Healthy chickens require good litter
"The CO2 level is a very good indicator for the air quality in the livestock house, while the ammonia level in the air can tell us something about the quality of the litter," explains Martin Rishøj, Poultry Specialist, SKOV A/S.
"A good, uniform litter is one of the most important factors to having good animal welfare and healthy chickens. An increase in the ammonia level in the air will often be a good indicator that there is or will arise problems with the quality of the litter," continues Martin Rishøj.
Sensor gives an early warning
With correct litter management, the ammonia level in a livestock house will typically be somewhere between 10 and 15 ppm when the concentration is at its highest. The pressure on the litter increases dramatically during the 2nd and 3rd weeks of life, when the broilers' gain accelerates rapidly. Here is where a sensor can provide an "early warning" of potential problems before any visible sign that the litter is going bad.
In a livestock house with poor litter management, ammonia concentrations can climb up to a level of 30, perhaps even 50 ppm in the course of just a few days; perhaps without the producer being aware of this increase.
"It is hard to assess whether the ammonia level is 20 or 40 ppm, if you don't have measuring devices - but the production results can be significantly influenced if there is an ammonia concentration in the air of 40 ppm," continues Martin Rishøj.
Earn 2,500 euros
extra per batch
An increased ammonia concentration can result in a higher feed consumption (FCR) and lower gain, just as the welfare of the broilers is impaired. Legislation in this area has also been passed in many countries.

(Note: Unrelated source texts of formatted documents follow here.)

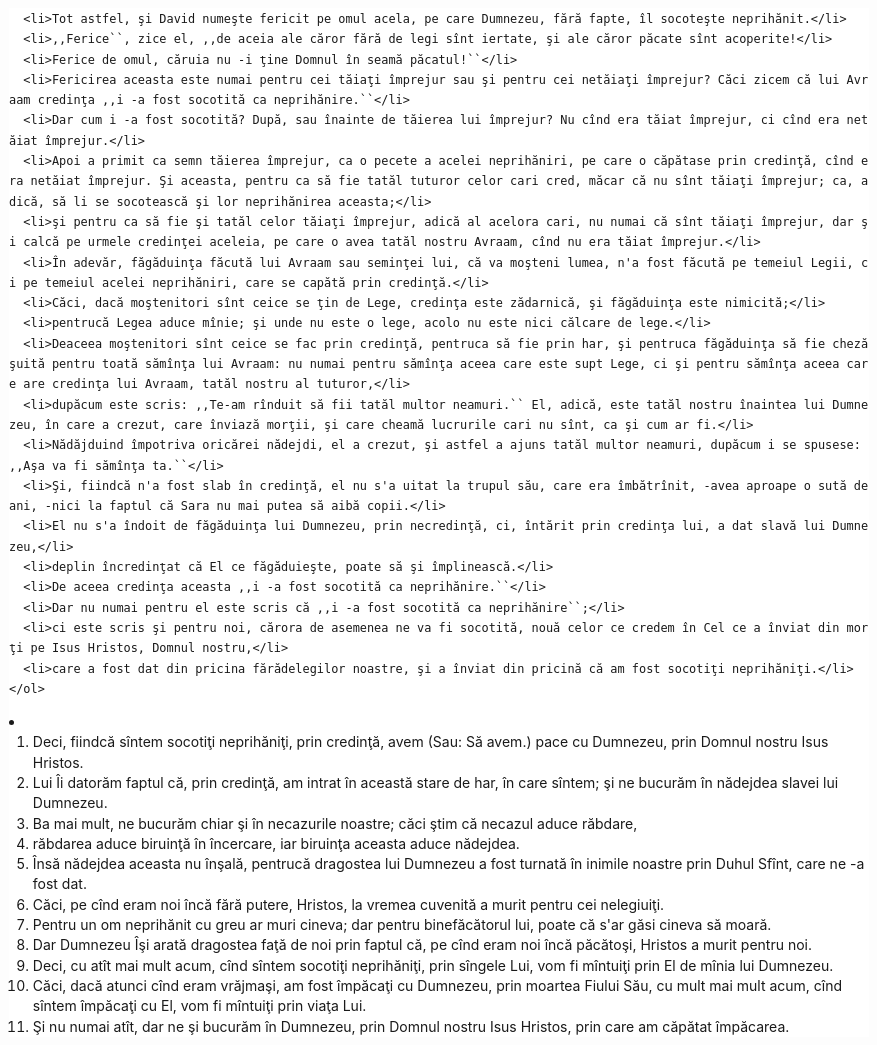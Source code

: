       <li>Tot astfel, şi David numeşte fericit pe omul acela, pe care Dumnezeu, fără fapte, îl socoteşte neprihănit.</li>
      <li>,,Ferice``, zice el, ,,de aceia ale căror fără de legi sînt iertate, şi ale căror păcate sînt acoperite!</li>
      <li>Ferice de omul, căruia nu -i ţine Domnul în seamă păcatul!``</li>
      <li>Fericirea aceasta este numai pentru cei tăiaţi împrejur sau şi pentru cei netăiaţi împrejur? Căci zicem că lui Avraam credinţa ,,i -a fost socotită ca neprihănire.``</li>
      <li>Dar cum i -a fost socotită? După, sau înainte de tăierea lui împrejur? Nu cînd era tăiat împrejur, ci cînd era netăiat împrejur.</li>
      <li>Apoi a primit ca semn tăierea împrejur, ca o pecete a acelei neprihăniri, pe care o căpătase prin credinţă, cînd era netăiat împrejur. Şi aceasta, pentru ca să fie tatăl tuturor celor cari cred, măcar că nu sînt tăiaţi împrejur; ca, adică, să li se socotească şi lor neprihănirea aceasta;</li>
      <li>şi pentru ca să fie şi tatăl celor tăiaţi împrejur, adică al acelora cari, nu numai că sînt tăiaţi împrejur, dar şi calcă pe urmele credinţei aceleia, pe care o avea tatăl nostru Avraam, cînd nu era tăiat împrejur.</li>
      <li>În adevăr, făgăduinţa făcută lui Avraam sau seminţei lui, că va moşteni lumea, n'a fost făcută pe temeiul Legii, ci pe temeiul acelei neprihăniri, care se capătă prin credinţă.</li>
      <li>Căci, dacă moştenitori sînt ceice se ţin de Lege, credinţa este zădarnică, şi făgăduinţa este nimicită;</li>
      <li>pentrucă Legea aduce mînie; şi unde nu este o lege, acolo nu este nici călcare de lege.</li>
      <li>Deaceea moştenitori sînt ceice se fac prin credinţă, pentruca să fie prin har, şi pentruca făgăduinţa să fie chezăşuită pentru toată sămînţa lui Avraam: nu numai pentru sămînţa aceea care este supt Lege, ci şi pentru sămînţa aceea care are credinţa lui Avraam, tatăl nostru al tuturor,</li>
      <li>dupăcum este scris: ,,Te-am rînduit să fii tatăl multor neamuri.`` El, adică, este tatăl nostru înaintea lui Dumnezeu, în care a crezut, care înviază morţii, şi care cheamă lucrurile cari nu sînt, ca şi cum ar fi.</li>
      <li>Nădăjduind împotriva oricărei nădejdi, el a crezut, şi astfel a ajuns tatăl multor neamuri, dupăcum i se spusese: ,,Aşa va fi sămînţa ta.``</li>
      <li>Şi, fiindcă n'a fost slab în credinţă, el nu s'a uitat la trupul său, care era îmbătrînit, -avea aproape o sută de ani, -nici la faptul că Sara nu mai putea să aibă copii.</li>
      <li>El nu s'a îndoit de făgăduinţa lui Dumnezeu, prin necredinţă, ci, întărit prin credinţa lui, a dat slavă lui Dumnezeu,</li>
      <li>deplin încredinţat că El ce făgăduieşte, poate să şi împlinească.</li>
      <li>De aceea credinţa aceasta ,,i -a fost socotită ca neprihănire.``</li>
      <li>Dar nu numai pentru el este scris că ,,i -a fost socotită ca neprihănire``;</li>
      <li>ci este scris şi pentru noi, cărora de asemenea ne va fi socotită, nouă celor ce credem în Cel ce a înviat din morţi pe Isus Hristos, Domnul nostru,</li>
      <li>care a fost dat din pricina fărădelegilor noastre, şi a înviat din pricină că am fost socotiţi neprihăniţi.</li>
    </ol>
  </li>
  <li>
    <ol>
      <li>Deci, fiindcă sîntem socotiţi neprihăniţi, prin credinţă, avem (Sau: Să avem.) pace cu Dumnezeu, prin Domnul nostru Isus Hristos.</li>
      <li>Lui Îi datorăm faptul că, prin credinţă, am intrat în această stare de har, în care sîntem; şi ne bucurăm în nădejdea slavei lui Dumnezeu.</li>
      <li>Ba mai mult, ne bucurăm chiar şi în necazurile noastre; căci ştim că necazul aduce răbdare,</li>
      <li>răbdarea aduce biruinţă în încercare, iar biruinţa aceasta aduce nădejdea.</li>
      <li>Însă nădejdea aceasta nu înşală, pentrucă dragostea lui Dumnezeu a fost turnată în inimile noastre prin Duhul Sfînt, care ne -a fost dat.</li>
      <li>Căci, pe cînd eram noi încă fără putere, Hristos, la vremea cuvenită a murit pentru cei nelegiuiţi.</li>
      <li>Pentru un om neprihănit cu greu ar muri cineva; dar pentru binefăcătorul lui, poate că s'ar găsi cineva să moară.</li>
      <li>Dar Dumnezeu Îşi arată dragostea faţă de noi prin faptul că, pe cînd eram noi încă păcătoşi, Hristos a murit pentru noi.</li>
      <li>Deci, cu atît mai mult acum, cînd sîntem socotiţi neprihăniţi, prin sîngele Lui, vom fi mîntuiţi prin El de mînia lui Dumnezeu.</li>
      <li>Căci, dacă atunci cînd eram vrăjmaşi, am fost împăcaţi cu Dumnezeu, prin moartea Fiului Său, cu mult mai mult acum, cînd sîntem împăcaţi cu El, vom fi mîntuiţi prin viaţa Lui.</li>
      <li>Şi nu numai atît, dar ne şi bucurăm în Dumnezeu, prin Domnul nostru Isus Hristos, prin care am căpătat împăcarea.</li>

"Based on research studies we at SKOV have calculated what a raised ammonia concentration can mean for the financial yield. The profits can be cut by up to 2500 euros per batch in one livestock house with 35,000 broilers," concludes Martin Rishøj.

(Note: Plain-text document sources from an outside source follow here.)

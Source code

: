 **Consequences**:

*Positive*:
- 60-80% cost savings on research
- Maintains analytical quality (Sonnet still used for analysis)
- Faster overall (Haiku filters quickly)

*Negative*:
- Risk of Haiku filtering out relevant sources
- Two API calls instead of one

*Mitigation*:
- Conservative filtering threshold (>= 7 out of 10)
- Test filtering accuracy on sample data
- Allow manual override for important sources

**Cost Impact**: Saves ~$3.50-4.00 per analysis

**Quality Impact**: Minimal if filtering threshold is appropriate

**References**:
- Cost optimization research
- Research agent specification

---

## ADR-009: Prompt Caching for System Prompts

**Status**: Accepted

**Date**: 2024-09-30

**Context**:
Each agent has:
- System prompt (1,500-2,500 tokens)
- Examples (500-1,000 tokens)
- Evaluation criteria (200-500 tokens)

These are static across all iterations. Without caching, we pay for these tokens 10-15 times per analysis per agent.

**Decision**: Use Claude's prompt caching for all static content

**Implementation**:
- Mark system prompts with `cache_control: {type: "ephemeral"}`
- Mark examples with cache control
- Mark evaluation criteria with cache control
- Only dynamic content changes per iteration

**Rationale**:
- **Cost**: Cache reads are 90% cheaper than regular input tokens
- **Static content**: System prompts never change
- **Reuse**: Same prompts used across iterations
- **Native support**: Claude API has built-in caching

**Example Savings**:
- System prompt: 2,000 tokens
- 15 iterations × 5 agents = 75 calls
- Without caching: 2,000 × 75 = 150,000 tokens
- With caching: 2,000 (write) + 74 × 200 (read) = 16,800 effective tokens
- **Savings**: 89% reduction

As regards management, an ammonia sensor is an excellent tool. If a broiler producer notices that the ammonia level rises at the start of the batch, he or she has the option of taking corrective action in the form of additional ventilation or heat supply. There is also the possibility of detecting any digestion problems early, and thus an opportunity to tackle issues earlier, for the benefit of the broilers' welfare and productivity.